Смольного, как мы знаем, совершенно не касался не только вопрос о власти, но и вопрос о корниловской опасности. Керенский не только не оповестил на этот счет ЦИК, но и в своих «показаниях» ставит себе в нарочитую заслугу, что в критический момент он не обратился к органам демократии…
Зато он обращался к черносотенному сверх-Корнилову, к известному нам генералу Алексееву, бывшему Главковерху при царе. Когда к вечеру 27-го соглашательская фаланга, атакующая Керенского, пробила брешь в его каменном сердце, в его стальной голове, он вызвал телеграммой генерала Алексеева. Приближенные справа его прочили в… начальники штаба при Корнилове – немедленно по ликвидации «недоразумения»: это было бы, конечно, полной гарантией против дальнейших покушений на революцию со стороны Ставки… Но Керенского учить нечего. не видят, что ли, советчики, что их шушуканья ни к чему не ведут? Глава правительства сам решает государственные дела, пользуясь полнотой власти! Он знает сам, зачем он вызвал генерала Алексеева…
И вот тут-то, часов в десять вечера, в симфонию вступил ЦИК. Его партия была нелегкой. Сейчас мы увидим, как он провел ее. Но сначала два слова – резюме всего предыдущего… Собственно, все недоумения уже разрешены нами. Корнилов с его военными и штатскими друзьями был нам кристально ясен с самого начала. Он был «математической точкой буржуазной диктатуры, идущей на смену диктаторской бутафории, чтобы ликвидировать революцию… Вызывал у нас недоумения, ставил нас в тупик только министр-президент Керенский, глава третьей коалиции. Но и эти недоумения, вероятно, теперь уже давно рассеяны перед читателем. Они, конечно, имели частичный, локальный характер, а не общий. Общая роль Керенского, также вполне очевидная, вскрыла перед нами смысл отдельных темных мест в ходе драмы. А эта общая роль его нуждается, конечно, не в выяснении, а разве только в краткой формулировке.

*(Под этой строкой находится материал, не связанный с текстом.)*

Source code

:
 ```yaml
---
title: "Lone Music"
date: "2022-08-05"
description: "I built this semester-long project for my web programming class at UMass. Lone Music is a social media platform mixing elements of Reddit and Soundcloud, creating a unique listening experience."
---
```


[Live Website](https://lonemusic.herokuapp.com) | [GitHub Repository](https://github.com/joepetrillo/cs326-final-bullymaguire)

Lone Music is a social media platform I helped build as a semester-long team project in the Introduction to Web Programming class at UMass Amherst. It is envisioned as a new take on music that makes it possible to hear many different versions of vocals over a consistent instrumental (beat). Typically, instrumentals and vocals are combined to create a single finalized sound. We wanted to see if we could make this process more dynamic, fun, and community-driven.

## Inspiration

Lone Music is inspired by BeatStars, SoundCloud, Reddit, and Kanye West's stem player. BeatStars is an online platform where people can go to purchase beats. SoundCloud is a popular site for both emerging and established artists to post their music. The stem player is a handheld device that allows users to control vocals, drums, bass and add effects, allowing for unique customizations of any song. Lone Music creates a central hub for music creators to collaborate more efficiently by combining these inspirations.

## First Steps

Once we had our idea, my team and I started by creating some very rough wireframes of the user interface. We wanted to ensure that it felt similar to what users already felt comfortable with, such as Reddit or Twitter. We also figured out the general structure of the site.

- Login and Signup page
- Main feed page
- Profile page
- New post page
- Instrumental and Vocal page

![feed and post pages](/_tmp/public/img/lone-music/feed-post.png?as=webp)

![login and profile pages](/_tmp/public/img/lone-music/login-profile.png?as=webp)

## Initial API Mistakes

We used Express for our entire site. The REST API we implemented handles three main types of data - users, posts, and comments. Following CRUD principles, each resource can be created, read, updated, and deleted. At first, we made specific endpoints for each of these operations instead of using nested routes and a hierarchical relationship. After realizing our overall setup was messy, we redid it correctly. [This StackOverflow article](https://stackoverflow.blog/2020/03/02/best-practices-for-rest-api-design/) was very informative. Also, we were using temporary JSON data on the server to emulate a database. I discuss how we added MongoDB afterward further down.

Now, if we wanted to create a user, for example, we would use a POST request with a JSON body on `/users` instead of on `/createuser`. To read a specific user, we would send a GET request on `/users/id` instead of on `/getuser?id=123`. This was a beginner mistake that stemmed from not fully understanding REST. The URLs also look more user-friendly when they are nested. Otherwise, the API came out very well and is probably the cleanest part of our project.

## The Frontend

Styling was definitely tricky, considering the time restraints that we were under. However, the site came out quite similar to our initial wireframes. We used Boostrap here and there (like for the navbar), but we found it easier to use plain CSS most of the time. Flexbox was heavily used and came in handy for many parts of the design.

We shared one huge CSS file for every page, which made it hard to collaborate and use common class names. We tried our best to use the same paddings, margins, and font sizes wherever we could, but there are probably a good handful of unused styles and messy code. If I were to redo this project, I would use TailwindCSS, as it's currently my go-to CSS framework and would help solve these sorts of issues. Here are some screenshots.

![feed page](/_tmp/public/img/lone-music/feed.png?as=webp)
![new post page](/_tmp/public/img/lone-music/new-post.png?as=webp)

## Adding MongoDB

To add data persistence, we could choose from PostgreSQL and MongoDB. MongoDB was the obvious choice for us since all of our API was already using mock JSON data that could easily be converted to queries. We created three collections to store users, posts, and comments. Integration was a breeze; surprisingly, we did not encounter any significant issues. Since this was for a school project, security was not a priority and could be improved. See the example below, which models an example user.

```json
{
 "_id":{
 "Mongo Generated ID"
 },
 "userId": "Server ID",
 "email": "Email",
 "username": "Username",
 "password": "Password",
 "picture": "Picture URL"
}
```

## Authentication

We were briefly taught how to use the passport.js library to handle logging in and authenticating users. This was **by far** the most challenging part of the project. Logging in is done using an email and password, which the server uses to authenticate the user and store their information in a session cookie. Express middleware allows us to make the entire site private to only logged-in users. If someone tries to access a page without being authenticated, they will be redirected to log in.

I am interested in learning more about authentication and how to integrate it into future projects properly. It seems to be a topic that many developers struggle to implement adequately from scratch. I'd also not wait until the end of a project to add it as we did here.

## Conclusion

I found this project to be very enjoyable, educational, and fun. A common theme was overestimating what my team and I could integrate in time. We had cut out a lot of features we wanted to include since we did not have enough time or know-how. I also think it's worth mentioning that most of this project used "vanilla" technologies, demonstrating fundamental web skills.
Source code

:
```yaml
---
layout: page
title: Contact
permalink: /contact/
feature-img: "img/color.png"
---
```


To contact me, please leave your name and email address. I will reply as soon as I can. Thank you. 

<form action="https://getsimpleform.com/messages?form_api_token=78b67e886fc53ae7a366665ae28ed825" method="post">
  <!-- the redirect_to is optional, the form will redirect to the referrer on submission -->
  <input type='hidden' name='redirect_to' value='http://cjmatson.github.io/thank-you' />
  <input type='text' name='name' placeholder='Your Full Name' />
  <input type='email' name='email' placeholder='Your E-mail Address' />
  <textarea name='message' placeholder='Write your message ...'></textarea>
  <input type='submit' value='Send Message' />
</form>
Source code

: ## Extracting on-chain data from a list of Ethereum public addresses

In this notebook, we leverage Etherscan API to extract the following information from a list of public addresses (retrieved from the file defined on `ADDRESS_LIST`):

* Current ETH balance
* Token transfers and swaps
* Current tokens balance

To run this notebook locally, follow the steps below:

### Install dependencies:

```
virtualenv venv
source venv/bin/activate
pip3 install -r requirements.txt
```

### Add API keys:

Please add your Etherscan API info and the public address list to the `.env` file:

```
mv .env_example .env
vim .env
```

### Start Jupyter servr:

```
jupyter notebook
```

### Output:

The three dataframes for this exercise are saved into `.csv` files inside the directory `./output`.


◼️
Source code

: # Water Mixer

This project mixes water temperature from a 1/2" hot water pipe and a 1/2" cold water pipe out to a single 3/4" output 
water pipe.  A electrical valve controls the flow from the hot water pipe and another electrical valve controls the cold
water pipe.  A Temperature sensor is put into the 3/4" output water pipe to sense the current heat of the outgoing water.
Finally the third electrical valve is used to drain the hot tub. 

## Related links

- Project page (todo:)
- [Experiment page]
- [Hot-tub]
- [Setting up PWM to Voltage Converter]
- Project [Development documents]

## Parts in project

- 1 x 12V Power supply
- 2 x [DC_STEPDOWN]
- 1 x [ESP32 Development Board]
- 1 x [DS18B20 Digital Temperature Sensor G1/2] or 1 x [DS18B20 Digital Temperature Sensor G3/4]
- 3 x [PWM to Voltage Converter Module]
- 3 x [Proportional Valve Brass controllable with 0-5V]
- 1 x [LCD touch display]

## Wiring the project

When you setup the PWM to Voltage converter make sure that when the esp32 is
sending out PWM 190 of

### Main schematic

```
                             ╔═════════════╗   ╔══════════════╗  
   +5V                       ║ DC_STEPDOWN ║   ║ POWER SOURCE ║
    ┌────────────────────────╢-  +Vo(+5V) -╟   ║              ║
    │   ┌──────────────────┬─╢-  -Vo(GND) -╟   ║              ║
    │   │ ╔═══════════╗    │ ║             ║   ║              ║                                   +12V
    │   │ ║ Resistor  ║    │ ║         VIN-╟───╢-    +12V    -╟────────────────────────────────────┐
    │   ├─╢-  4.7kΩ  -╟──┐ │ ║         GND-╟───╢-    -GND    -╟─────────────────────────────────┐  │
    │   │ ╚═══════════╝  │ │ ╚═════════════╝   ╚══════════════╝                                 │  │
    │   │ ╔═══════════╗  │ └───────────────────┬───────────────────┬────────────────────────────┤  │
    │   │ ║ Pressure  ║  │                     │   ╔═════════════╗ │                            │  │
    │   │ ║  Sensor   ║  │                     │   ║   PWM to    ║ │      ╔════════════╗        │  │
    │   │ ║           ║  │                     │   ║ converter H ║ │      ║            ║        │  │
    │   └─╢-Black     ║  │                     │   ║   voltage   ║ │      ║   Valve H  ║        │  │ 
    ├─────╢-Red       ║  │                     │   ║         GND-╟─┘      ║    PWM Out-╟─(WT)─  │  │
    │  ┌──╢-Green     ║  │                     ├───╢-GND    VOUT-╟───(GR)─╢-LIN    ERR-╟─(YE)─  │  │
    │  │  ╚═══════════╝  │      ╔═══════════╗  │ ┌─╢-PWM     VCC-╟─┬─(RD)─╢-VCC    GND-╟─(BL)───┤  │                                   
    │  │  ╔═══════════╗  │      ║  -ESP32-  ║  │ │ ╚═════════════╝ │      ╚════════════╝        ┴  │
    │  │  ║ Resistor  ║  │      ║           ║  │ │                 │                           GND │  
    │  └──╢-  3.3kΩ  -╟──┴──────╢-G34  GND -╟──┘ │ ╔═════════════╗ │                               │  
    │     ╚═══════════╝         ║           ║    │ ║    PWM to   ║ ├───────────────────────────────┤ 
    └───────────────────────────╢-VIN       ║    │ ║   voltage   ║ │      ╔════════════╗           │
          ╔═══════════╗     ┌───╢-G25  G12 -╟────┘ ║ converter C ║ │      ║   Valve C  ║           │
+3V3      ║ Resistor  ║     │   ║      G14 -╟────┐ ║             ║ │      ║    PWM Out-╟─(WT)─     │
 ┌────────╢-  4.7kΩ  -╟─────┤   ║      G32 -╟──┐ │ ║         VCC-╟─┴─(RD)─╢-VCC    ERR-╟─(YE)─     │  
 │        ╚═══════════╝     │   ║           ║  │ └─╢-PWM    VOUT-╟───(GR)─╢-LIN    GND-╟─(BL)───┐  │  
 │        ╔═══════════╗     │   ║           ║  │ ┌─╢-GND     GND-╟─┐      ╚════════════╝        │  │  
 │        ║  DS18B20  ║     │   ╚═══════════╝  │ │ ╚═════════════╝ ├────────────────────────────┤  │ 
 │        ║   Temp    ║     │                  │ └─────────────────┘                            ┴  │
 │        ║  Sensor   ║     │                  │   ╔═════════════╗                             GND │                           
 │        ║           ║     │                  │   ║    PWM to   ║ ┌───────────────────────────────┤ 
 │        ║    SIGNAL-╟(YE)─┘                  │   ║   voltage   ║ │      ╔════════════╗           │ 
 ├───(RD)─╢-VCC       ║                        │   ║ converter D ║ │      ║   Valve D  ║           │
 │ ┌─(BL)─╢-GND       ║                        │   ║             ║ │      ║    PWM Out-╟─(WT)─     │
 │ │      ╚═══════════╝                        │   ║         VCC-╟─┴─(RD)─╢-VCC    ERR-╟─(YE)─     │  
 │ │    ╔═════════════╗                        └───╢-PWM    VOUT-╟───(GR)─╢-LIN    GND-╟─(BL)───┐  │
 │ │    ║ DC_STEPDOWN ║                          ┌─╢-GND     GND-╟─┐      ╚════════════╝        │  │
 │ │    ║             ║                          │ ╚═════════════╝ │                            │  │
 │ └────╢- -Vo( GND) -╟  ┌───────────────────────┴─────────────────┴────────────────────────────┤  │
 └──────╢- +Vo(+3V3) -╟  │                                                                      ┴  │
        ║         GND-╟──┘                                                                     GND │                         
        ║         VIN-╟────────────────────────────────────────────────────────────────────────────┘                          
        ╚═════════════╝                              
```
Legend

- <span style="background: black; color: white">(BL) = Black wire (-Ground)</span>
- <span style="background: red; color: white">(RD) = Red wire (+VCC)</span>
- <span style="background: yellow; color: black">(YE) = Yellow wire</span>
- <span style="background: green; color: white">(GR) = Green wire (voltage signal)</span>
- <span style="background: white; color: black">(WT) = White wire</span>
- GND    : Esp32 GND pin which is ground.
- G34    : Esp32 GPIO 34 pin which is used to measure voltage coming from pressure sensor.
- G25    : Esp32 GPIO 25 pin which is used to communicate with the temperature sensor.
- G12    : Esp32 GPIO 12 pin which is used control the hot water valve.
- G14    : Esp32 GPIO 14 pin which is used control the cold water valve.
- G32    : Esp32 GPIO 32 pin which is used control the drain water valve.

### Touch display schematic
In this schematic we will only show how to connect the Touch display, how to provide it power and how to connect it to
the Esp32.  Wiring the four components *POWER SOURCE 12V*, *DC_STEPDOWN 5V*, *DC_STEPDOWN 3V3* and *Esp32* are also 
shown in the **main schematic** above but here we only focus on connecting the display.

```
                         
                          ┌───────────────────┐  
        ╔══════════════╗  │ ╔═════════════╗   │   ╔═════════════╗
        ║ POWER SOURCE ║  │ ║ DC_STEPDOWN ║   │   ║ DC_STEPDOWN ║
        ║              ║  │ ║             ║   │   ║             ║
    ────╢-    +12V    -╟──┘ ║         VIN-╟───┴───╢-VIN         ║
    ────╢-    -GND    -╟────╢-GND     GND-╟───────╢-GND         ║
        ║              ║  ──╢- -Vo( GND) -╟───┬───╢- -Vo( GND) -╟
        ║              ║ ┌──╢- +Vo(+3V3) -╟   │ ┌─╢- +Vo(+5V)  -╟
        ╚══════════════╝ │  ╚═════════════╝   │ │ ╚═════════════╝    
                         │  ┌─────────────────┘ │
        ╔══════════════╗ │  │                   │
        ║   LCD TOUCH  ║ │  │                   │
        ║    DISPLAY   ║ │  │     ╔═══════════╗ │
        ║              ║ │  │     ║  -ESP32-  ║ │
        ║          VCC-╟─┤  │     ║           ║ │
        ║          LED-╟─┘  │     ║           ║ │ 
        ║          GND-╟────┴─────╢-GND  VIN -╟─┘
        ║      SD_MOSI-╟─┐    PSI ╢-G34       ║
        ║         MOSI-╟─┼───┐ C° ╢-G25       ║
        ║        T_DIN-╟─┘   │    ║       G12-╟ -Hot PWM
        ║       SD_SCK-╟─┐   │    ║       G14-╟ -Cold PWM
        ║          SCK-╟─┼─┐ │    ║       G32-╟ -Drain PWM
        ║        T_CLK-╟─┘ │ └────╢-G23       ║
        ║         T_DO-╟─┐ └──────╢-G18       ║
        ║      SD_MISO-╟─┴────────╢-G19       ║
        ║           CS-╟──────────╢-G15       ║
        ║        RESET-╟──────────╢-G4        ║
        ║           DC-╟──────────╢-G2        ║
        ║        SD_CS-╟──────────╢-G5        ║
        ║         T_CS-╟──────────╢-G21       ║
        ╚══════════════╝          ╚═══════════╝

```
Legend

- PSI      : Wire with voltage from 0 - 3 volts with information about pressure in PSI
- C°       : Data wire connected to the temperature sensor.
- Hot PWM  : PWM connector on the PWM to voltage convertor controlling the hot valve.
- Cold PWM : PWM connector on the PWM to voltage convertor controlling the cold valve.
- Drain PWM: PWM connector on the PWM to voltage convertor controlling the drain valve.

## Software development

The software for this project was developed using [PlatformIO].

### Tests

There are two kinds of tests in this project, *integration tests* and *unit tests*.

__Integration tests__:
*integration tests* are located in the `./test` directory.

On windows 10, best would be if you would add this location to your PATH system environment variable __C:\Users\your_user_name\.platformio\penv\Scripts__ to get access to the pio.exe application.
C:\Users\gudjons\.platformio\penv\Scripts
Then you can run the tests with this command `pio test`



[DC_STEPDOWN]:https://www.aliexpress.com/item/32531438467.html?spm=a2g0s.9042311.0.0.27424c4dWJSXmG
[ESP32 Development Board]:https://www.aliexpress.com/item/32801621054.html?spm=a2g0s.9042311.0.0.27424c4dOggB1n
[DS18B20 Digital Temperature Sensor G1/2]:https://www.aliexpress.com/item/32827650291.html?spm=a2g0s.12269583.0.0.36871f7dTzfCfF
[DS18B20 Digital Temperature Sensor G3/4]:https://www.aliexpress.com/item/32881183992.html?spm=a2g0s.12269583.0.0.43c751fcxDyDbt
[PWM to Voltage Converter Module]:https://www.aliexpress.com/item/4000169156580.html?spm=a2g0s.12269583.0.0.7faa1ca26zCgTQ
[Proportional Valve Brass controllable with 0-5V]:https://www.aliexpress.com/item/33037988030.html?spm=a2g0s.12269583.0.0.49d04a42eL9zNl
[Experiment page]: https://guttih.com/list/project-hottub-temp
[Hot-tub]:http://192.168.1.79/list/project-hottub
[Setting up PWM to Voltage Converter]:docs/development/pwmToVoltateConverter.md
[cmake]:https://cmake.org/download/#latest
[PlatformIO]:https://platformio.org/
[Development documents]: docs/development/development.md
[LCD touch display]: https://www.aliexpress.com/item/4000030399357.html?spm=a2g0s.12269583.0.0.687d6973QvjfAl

Керенский, совершенно так же, как и Корнилов, поставил себе целью введение буржуазной диктатуры (хотя, как и Корнилов, он не понимал этого). Две эти „математические точки“ спорили между собой за то, кому быть носителем этой диктатуры. Один представлял биржу, капитал и ренту: другой то же самое плюс еще в большей степени промежуточные группы: группы мелкого, демократического „промысла“, интеллигенции, „третьего элемента“ наемных верхов отечественной промышленности и торговли.
Ни тот, ни другой – ни Корнилов, ни Керенский – не могли самостоятельно справиться с делом водворения буржуазной государственности и порядка» на место революции. Тот и другой нуждались друг в друге– такова была еще не растраченная сила народных масс. Спорящие стороны были вынуждены к союзу, но оставались спорящими сторонами.
Каждый стремился использовать другого для своих собственных целей, диктуемых интересами своих классов и выражаемых устами их лидеров в Ставке и в Зимнем дворце. Корнилов стремился к чистой диктатуре биржевого капитала и ренты, но должен был принять Керенского как задолжника демократии. Керенский стремился создать диктатуру блока крупной и мелкой буржуазии, но должен был уплатить тяжелую дань союзнику как обладателю реальной силы. И каждый был за то, чтобы у призового столба оказаться фактически и формально хозяином положения.